** Opening RECORDS TO PROCESS block **

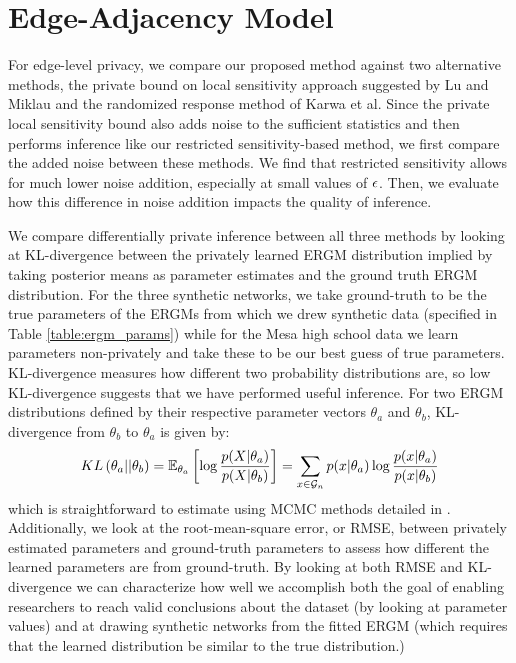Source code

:  \section{Edge-Adjacency Model}
 
For edge-level privacy, we compare our proposed method against two alternative methods, the private bound on local sensitivity approach suggested by Lu and Miklau \cite{LM14} and the randomized response method of Karwa et al. \cite{KKS17} Since the private local sensitivity bound also adds noise to the sufficient statistics and then performs inference like our restricted sensitivity-based method, we first compare the added noise between these methods. We find that restricted sensitivity allows for much lower noise addition, especially at small values of $\epsilon$. Then, we evaluate how this difference in noise addition impacts the quality of inference. 

We compare differentially private inference between all three methods by looking at KL-divergence between the privately learned ERGM distribution implied by taking posterior means as parameter estimates and the ground truth ERGM distribution. For the three synthetic networks, we take ground-truth to be the true parameters of the ERGMs from which we drew synthetic data (specified in Table \ref{table:ergm_params}) while for the Mesa high school data we learn parameters non-privately and take these to be our best guess of true parameters.  KL-divergence measures how different two probability distributions are, so low KL-divergence suggests that we have performed useful inference. For two ERGM distributions defined by their respective parameter vectors $\theta_a$ and $\theta_b$, KL-divergence from $\theta_b$ to $\theta_a$ is given by:
$$KL\left({\theta}_a || {\theta}_b\right) = \mathbb{E}_{{\theta}_a} \left[\log \frac{p(X | \theta_a)} {p(X | \theta_b) } \right] = \sum_{x \in \mathcal{G}_n} p(x | \theta_a) \log \frac{p(x | \theta_a)} {p(x | \theta_b)}$$
which is straightforward to estimate using MCMC methods detailed in \cite{HG10}. Additionally, we look at the root-mean-square error, or RMSE, between privately estimated parameters and ground-truth parameters to assess how different the learned parameters are from ground-truth. By looking at both RMSE and KL-divergence we can characterize how well we accomplish both the goal of enabling researchers to reach valid conclusions about the dataset (by looking at parameter values) and at drawing synthetic networks from the fitted ERGM (which requires that the learned distribution be similar to the true distribution.)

** Closing RECORDS TO PROCESS block **

PROBLEM TO SOLVE:
When copying the records, reproduce every entry exactly and omit all pictures.

WRITTEN ANSWER:
Source code

:  \section{Edge-Adjacency Model}
 
For edge-level privacy, we compare our proposed method against two alternative methods, the private bound on local sensitivity approach suggested by Lu and Miklau \cite{LM14} and the randomized response method of Karwa et al. \cite{KKS17} Since the private local sensitivity bound also adds noise to the sufficient statistics and then performs inference like our restricted sensitivity-based method, we first compare the added noise between these methods. We find that restricted sensitivity allows for much lower noise addition, especially at small values of $\epsilon$. Then, we evaluate how this difference in noise addition impacts the quality of inference. 

We compare differentially private inference between all three methods by looking at KL-divergence between the privately learned ERGM distribution implied by taking posterior means as parameter estimates and the ground truth ERGM distribution. For the three synthetic networks, we take ground-truth to be the true parameters of the ERGMs from which we drew synthetic data (specified in Table \ref{table:ergm_params}) while for the Mesa high school data we learn parameters non-privately and take these to be our best guess of true parameters.  KL-divergence measures how different two probability distributions are, so low KL-divergence suggests that we have performed useful inference. For two ERGM distributions defined by their respective parameter vectors $\theta_a$ and $\theta_b$, KL-divergence from $\theta_b$ to $\theta_a$ is given by:
$$KL\left({\theta}_a || {\theta}_b\right) = \mathbb{E}_{{\theta}_a} \left[\log \frac{p(X | \theta_a)} {p(X | \theta_b) } \right] = \sum_{x \in \mathcal{G}_n} p(x | \theta_a) \log \frac{p(x | \theta_a)} {p(x | \theta_b)}$$
which is straightforward to estimate using MCMC methods detailed in \cite{HG10}. Additionally, we look at the root-mean-square error, or RMSE, between privately estimated parameters and ground-truth parameters to assess how different the learned parameters are from ground-truth. By looking at both RMSE and KL-divergence we can characterize how well we accomplish both the goal of enabling researchers to reach valid conclusions about the dataset (by looking at parameter values) and at drawing synthetic networks from the fitted ERGM (which requires that the learned distribution be similar to the true distribution.)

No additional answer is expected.